Attualità - 24 luglio 2026, 17:35

Albenga, Sinistra Ingauna annulla la manifestazione dopo le polemiche: "Il vero scopo è stato travisato"

Il gruppo interviene dopo le reazioni suscitate dalla locandina sul caso Fakir: "In piazza chiedevamo di andare per la dignità, non per la violenza". Poi la decisione di cancellare l'iniziativa prevista domenica

Albenga, Sinistra Ingauna annulla la manifestazione dopo le polemiche: "Il vero scopo è stato travisato"

Non si terrà la manifestazione annunciata per domenica 26 luglio ad Albenga dopo la morte di Abderrahim Fakir a Bologna. Ad annunciarne l'annullamento è Sinistra Ingauna, che interviene dopo le polemiche esplose nelle ultime ore attorno alla locandina diffusa sui social per promuovere l'iniziativa.

Il manifesto, che accostava un'immagine relativa alla morte di Carlo Giuliani durante il G8 di Genova del 2001 a quella di Fakir, il 42enne marocchino morto dopo un fermo della polizia nel quartiere Pilastro di Bologna, riportava la frase "Chi chiami quando la polizia uccide?". Un messaggio che aveva provocato dure reazioni politiche, in particolare da Fratelli d'Italia e Lega, oltre alla distanza presa dal Comune.

Dopo le contestazioni, Sinistra Ingauna torna quindi sulla vicenda partendo dal clima che, secondo il gruppo, si sarebbe creato attorno al caso per lo più online. "I social non sono la nostra città: diciamo 'no' all'odio, al razzismo e alla disumanizzazione - rimarcano innanzitutto dal gruppo organizzatore - Leggere i commenti comparsi negli ultimi giorni sotto i post pubblici sui social network riguardo alla vicenda di Fakir lascia un senso di profonda amarezza. Troppe parole d'odio, troppa rabbia ingiustificata, troppi insulti rivolti a chi è diverso o si trova in una condizione di fragilità".

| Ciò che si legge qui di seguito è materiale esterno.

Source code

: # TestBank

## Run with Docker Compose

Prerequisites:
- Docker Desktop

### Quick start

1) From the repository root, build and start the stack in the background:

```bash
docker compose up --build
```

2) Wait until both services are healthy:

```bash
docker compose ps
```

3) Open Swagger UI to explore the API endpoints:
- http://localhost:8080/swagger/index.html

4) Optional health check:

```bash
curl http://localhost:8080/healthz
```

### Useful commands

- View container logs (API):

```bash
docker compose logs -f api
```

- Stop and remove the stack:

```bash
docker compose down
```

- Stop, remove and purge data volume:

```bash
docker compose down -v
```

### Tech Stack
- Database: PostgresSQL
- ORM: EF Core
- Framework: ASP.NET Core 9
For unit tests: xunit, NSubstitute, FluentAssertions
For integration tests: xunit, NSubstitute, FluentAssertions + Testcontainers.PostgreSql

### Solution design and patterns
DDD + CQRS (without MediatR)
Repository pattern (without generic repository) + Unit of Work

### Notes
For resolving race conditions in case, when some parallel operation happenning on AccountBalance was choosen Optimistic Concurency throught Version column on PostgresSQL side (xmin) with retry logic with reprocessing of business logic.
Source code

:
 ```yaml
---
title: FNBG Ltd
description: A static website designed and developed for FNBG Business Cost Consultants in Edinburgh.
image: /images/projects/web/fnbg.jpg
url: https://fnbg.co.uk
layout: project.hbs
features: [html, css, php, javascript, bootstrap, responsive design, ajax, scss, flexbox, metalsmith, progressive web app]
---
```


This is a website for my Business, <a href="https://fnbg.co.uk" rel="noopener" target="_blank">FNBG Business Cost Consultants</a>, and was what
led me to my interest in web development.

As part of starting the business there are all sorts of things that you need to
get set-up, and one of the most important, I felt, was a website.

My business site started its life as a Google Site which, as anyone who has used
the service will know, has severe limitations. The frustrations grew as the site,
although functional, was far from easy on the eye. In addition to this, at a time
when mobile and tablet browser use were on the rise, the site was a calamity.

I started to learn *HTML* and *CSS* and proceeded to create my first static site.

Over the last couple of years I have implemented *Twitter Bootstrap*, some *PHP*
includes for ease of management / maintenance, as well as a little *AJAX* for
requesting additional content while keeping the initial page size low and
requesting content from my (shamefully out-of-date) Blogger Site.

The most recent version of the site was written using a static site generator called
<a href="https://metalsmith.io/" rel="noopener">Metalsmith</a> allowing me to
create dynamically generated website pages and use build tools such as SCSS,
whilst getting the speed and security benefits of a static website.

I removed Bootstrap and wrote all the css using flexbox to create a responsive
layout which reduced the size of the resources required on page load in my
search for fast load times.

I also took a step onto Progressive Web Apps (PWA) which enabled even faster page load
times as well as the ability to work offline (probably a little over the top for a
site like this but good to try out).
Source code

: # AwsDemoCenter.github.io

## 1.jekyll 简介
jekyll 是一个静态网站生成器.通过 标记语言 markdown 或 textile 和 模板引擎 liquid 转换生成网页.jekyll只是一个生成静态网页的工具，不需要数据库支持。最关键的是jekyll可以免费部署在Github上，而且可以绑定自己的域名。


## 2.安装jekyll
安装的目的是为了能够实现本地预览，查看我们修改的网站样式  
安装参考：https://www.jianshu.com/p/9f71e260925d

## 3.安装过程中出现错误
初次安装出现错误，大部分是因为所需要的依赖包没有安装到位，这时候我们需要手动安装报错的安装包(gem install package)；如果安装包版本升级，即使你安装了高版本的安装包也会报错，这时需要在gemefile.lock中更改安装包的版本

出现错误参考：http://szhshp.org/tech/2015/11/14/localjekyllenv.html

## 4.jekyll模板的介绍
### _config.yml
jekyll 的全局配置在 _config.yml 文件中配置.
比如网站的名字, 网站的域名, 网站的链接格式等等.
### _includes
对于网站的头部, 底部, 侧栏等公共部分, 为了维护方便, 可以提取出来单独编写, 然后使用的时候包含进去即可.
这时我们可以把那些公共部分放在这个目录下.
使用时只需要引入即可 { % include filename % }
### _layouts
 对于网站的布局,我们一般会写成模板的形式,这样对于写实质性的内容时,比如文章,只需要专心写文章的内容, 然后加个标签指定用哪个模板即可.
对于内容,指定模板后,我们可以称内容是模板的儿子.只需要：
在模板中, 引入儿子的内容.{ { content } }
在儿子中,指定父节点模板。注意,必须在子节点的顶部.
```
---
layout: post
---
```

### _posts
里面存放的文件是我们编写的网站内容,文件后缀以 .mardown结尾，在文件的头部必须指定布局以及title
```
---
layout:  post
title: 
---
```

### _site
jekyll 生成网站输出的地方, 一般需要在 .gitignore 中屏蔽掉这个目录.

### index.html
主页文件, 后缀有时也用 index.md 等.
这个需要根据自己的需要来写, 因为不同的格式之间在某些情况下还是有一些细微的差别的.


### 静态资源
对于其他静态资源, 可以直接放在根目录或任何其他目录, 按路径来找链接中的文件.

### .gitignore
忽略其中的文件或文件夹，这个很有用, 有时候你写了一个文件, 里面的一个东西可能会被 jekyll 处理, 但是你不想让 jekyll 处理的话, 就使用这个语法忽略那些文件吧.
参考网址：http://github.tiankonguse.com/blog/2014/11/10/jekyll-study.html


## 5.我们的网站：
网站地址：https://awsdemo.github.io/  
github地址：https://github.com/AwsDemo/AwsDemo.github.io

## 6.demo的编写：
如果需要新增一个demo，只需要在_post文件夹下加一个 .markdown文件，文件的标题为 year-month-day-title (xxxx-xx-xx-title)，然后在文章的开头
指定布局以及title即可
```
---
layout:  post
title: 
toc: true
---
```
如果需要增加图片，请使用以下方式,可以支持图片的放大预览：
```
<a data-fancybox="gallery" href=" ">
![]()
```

Il gruppo respinge quindi l'idea che quanto emerso sul web possa rappresentare Albenga nel suo complesso, pur manifestando preoccupazione per i toni assunti dal dibattito.

"Come Sinistra Ingauna non possiamo e non vogliamo far finta di nulla - continuano - Rifiutiamo con forza l'idea che Albenga sia una città razzista, ma non possiamo ignorare che tra le pieghe del web sta emergendo un preoccupante crollo di coscienza collettiva. Quando si perde l'empatia e si arriva a disumanizzare l'altro, si ferisce l'intera comunità".

Sinistra Ingauna chiarisce poi quale, nelle intenzioni degli organizzatori, avrebbe dovuto essere il significato della mobilitazione: "In piazza chiedevamo di andare per la dignità, non per la violenza. La manifestazione di questa domenica voleva essere una risposta civile e solidale a chi semina odio e violenza".

Nella nota viene quindi richiamato anche uno dei principi fondamentali della Carta costituzionale. "L'articolo 3 della Costituzione italiana sancisce il principio di uguaglianza formale e sostanziale - ricordano - stabilendo che tutti i cittadini sono uguali davanti alla legge e che lo Stato deve rimuovere gli ostacoli che limitano di fatto l'uguaglianza".

Infine, la decisione di fare un passo indietro e annullare il corteo, motivata proprio con le reazioni politiche e social seguite alla diffusione della locandina. "Vista la mobilitazione social che ha visto sia le amministrazioni che i partiti di destra travisare il vero scopo della manifestazione, cadendo nella trappola di affidarsi alla pancia di un titolo, la stessa verrà annullata", concludono.